* **Work to be completed**:
Nothing outside the range below should be printed. Output exactly the lines from the line with "- ⚙️ Trabajo" to the line with "## 🧰 Tech Stack", both included.

━━━ Information provided ━━━

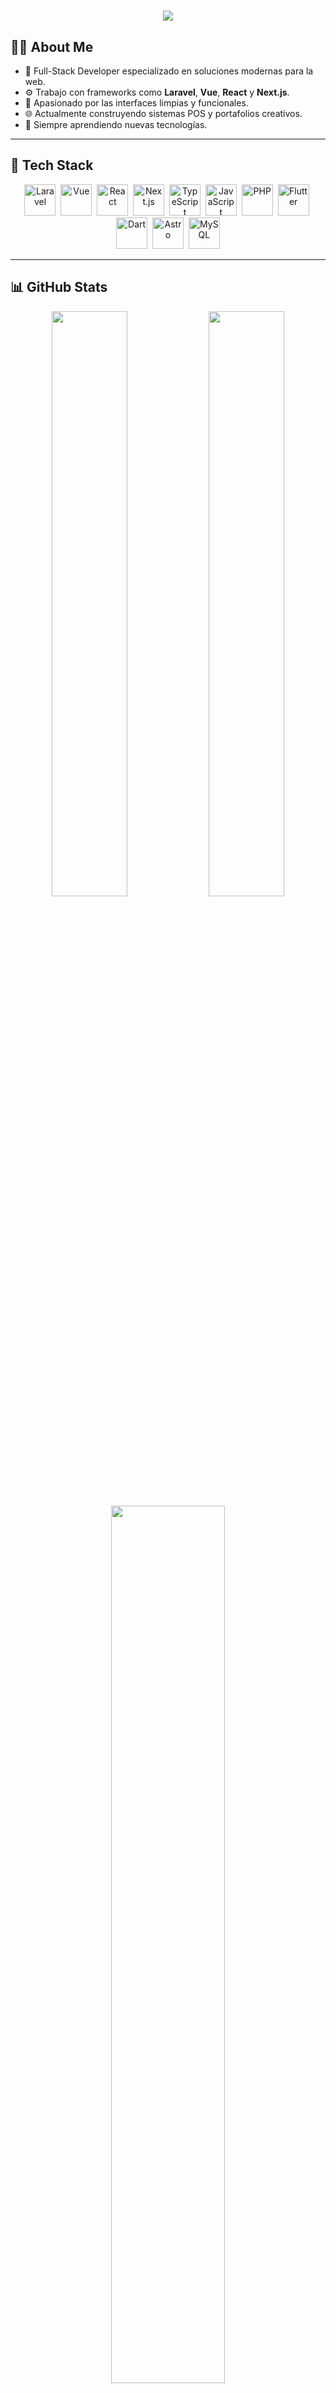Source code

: <!-- Header -->
<h1 align="center">
  <img src="https://capsule-render.vercel.app/api?type=waving&color=000000,8B0000&height=200&section=header&text=Raúl%20Hernández%20|%20Full-Stack%20Developer&fontSize=35&fontColor=ffffff&animation=fadeIn" />
</h1>

<!-- About Me -->
## 👨‍💻 About Me

- 🚀 Full-Stack Developer especializado en soluciones modernas para la web.
- ⚙️ Trabajo con frameworks como **Laravel**, **Vue**, **React** y **Next.js**.
- 🎨 Apasionado por las interfaces limpias y funcionales.
- 🌐 Actualmente construyendo sistemas POS y portafolios creativos.
- 🧠 Siempre aprendiendo nuevas tecnologías.

---

<!-- Skills -->
## 🧰 Tech Stack

<p align="center">
  <img src="https://cdn.jsdelivr.net/gh/devicons/devicon/icons/laravel/laravel-plain-wordmark.svg" title="Laravel" alt="Laravel" width="50" height="50"/>&nbsp;
  <img src="https://cdn.jsdelivr.net/gh/devicons/devicon/icons/vuejs/vuejs-original.svg" title="Vue" alt="Vue" width="50" height="50"/>&nbsp;
  <img src="https://cdn.jsdelivr.net/gh/devicons/devicon/icons/react/react-original.svg" title="React" alt="React" width="50" height="50"/>&nbsp;
  <img src="https://cdn.jsdelivr.net/gh/devicons/devicon/icons/nextjs/nextjs-original.svg" title="Next.js" alt="Next.js" width="50" height="50"/>&nbsp;
  <img src="https://cdn.jsdelivr.net/gh/devicons/devicon/icons/typescript/typescript-original.svg" title="TypeScript" alt="TypeScript" width="50" height="50"/>&nbsp;
  <img src="https://cdn.jsdelivr.net/gh/devicons/devicon/icons/javascript/javascript-original.svg" title="JavaScript" alt="JavaScript" width="50" height="50"/>&nbsp;
  <img src="https://cdn.jsdelivr.net/gh/devicons/devicon/icons/php/php-original.svg" title="PHP" alt="PHP" width="50" height="50"/>&nbsp;
  <img src="https://cdn.jsdelivr.net/gh/devicons/devicon/icons/flutter/flutter-original.svg" title="Flutter" alt="Flutter" width="50" height="50"/>&nbsp;
  <img src="https://cdn.jsdelivr.net/gh/devicons/devicon/icons/dart/dart-original.svg" title="Dart" alt="Dart" width="50" height="50"/>&nbsp;
  <img src="https://cdn.jsdelivr.net/gh/devicons/devicon/icons/astro/astro-original.svg" title="Astro" alt="Astro" width="50" height="50"/>&nbsp;
  <img src="https://cdn.jsdelivr.net/gh/devicons/devicon/icons/mysql/mysql-original-wordmark.svg" title="MySQL" alt="MySQL" width="50" height="50"/>
</p>

---

<!-- GitHub Stats -->
## 📊 GitHub Stats

<div align="center">
  <img src="https://github-readme-stats.vercel.app/api?username=TuUsuarioGitHub&show_icons=true&theme=radical&count_private=true&hide_border=true" width="49%" />
  <img src="https://github-readme-streak-stats.herokuapp.com?user=TuUsuarioGitHub&theme=radical&hide_border=true" width="49%" />
  <br />
  <img src="https://github-readme-stats.vercel.app/api/top-langs/?username=TuUsuarioGitHub&layout=compact&theme=radical&hide_border=true&langs_count=10" width="60%" />
</div>

---

<!-- Footer -->
<p align="center">
  <img src="https://capsule-render.vercel.app/api?type=waving&color=8B0000,000000&height=120&section=footer"/>
</p>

━━━

* **Answer for the task**:
- ⚙️ Trabajo con frameworks como **Laravel**, **Vue**, **React** y **Next.js**.
- 🎨 Apasionado por las interfaces limpias y funcionales.
- 🌐 Actualmente construyendo sistemas POS y portafolios creativos.
- 🧠 Siempre aprendiendo nuevas tecnologías.

---

<!-- Skills -->
## 🧰 Tech Stack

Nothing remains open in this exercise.